Les participant·es ont réfléchi à l’échec de la convention-cadre des Nations Unies de la Conférence des partis sur le changement climatique (COP) : au fil des ans, celle-ci est devenue un lieu privilégié pour les négociations et promesses commerciales, et où l’on a soigneusement évité de mettre en place des actions sérieuses malgré la catastrophe climatique flagrante en cours. Au même moment où le monde subit des phénomènes météorologiques extrêmes comme des sécheresses, des feux de forêts, des cyclones, ouragans ou encore inondations, les dirigeant·es internationales·aux se laissent happer par de fausses solutions qui nous enchaînent à la dépendance aux énergies fossiles via des promesses de solutions technologiques de décarbonisation, de gestion des radiations solaires et/ou de compensation carbone.

L’impact de l’exploitation des énergies fossiles sur les droits humains et sur les économies primo-exportatrices (dont l’agriculture, la pêche, et les moyens d’existence), a également fait l’objet de débat.

Les participant·es ont observé que :

  • Les plus grands pollueurs, les plus grands émetteurs de gaz à effet de serre, à l’échelle mondiale, ont continué à se servir de leur influence sur les négociations autour du climat.
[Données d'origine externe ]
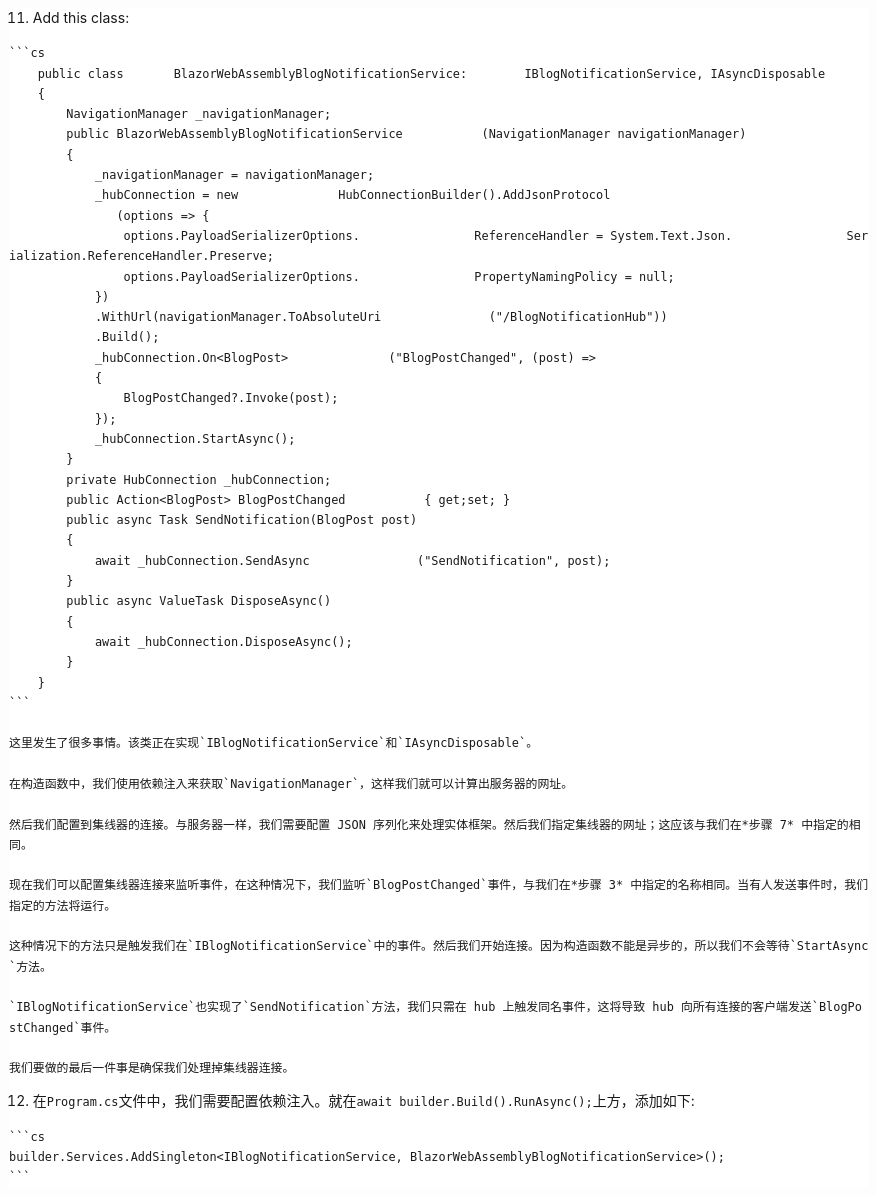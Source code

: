 11.  Add this class:

    ```cs
        public class       BlazorWebAssemblyBlogNotificationService:        IBlogNotificationService, IAsyncDisposable
        {
            NavigationManager _navigationManager;
            public BlazorWebAssemblyBlogNotificationService           (NavigationManager navigationManager)
            {
                _navigationManager = navigationManager;
                _hubConnection = new              HubConnectionBuilder().AddJsonProtocol
                   (options => {
                    options.PayloadSerializerOptions.                ReferenceHandler = System.Text.Json.                Serialization.ReferenceHandler.Preserve;
                    options.PayloadSerializerOptions.                PropertyNamingPolicy = null;
                })
                .WithUrl(navigationManager.ToAbsoluteUri               ("/BlogNotificationHub"))
                .Build();
                _hubConnection.On<BlogPost>              ("BlogPostChanged", (post) =>
                {
                    BlogPostChanged?.Invoke(post);
                });
                _hubConnection.StartAsync();
            }
            private HubConnection _hubConnection;
            public Action<BlogPost> BlogPostChanged           { get;set; }
            public async Task SendNotification(BlogPost post)
            {
                await _hubConnection.SendAsync               ("SendNotification", post);
            }
            public async ValueTask DisposeAsync()
            {
                await _hubConnection.DisposeAsync();
            }
        } 
    ```

    这里发生了很多事情。该类正在实现`IBlogNotificationService`和`IAsyncDisposable`。

    在构造函数中，我们使用依赖注入来获取`NavigationManager`，这样我们就可以计算出服务器的网址。

    然后我们配置到集线器的连接。与服务器一样，我们需要配置 JSON 序列化来处理实体框架。然后我们指定集线器的网址；这应该与我们在*步骤 7* 中指定的相同。

    现在我们可以配置集线器连接来监听事件，在这种情况下，我们监听`BlogPostChanged`事件，与我们在*步骤 3* 中指定的名称相同。当有人发送事件时，我们指定的方法将运行。

    这种情况下的方法只是触发我们在`IBlogNotificationService`中的事件。然后我们开始连接。因为构造函数不能是异步的，所以我们不会等待`StartAsync`方法。

    `IBlogNotificationService`也实现了`SendNotification`方法，我们只需在 hub 上触发同名事件，这将导致 hub 向所有连接的客户端发送`BlogPostChanged`事件。

    我们要做的最后一件事是确保我们处理掉集线器连接。

12.  在`Program.cs`文件中，我们需要配置依赖注入。就在`await builder.Build().RunAsync();`上方，添加如下:

    ```cs
    builder.Services.AddSingleton<IBlogNotificationService, BlazorWebAssemblyBlogNotificationService>();
    ```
Ceci a été mis en évidence par le nouveau mantra du Zéro Net, une suite d’algorithmes et de technologies, c’est-à-dire une version augmentée du mythe de la compensation carbone, qui semble encore être le centre de toutes les discussions plutôt que de véritables actions pour le climat dans le cadre de l’Accord de Paris.
  • Zéro Net et les autres fausses solutions permettent aux pollueurs de continuer à polluer et de verrouiller les activités extractives et autres qui alimentent l’industrie des énergies fossiles.
  • Zéro Net efface l’essence même de l’histoire et des responsabilités à réduire les émissions.
  • Les pays et les territoires du Sud Global n’ont pas contribué de façon substantielle au problème, et sont affectés de façon disproportionnée par le changement climatique.
  • L’industrie des énergies fossiles et leurs alliés, les dirigeant·es politiques, cherchent à étendre l’extraction d’énergie fossiles destructrices dans des endroits comme le Bassin de Okavango, en Namibie et au Botswana, dans le delta du Saloum au Sénégal et au Delgado au Mozambique. Pendant ce temps, cette industrie poursuit ses activités polluantes dans le delta du Niger, dans l’Amazonie et ailleurs.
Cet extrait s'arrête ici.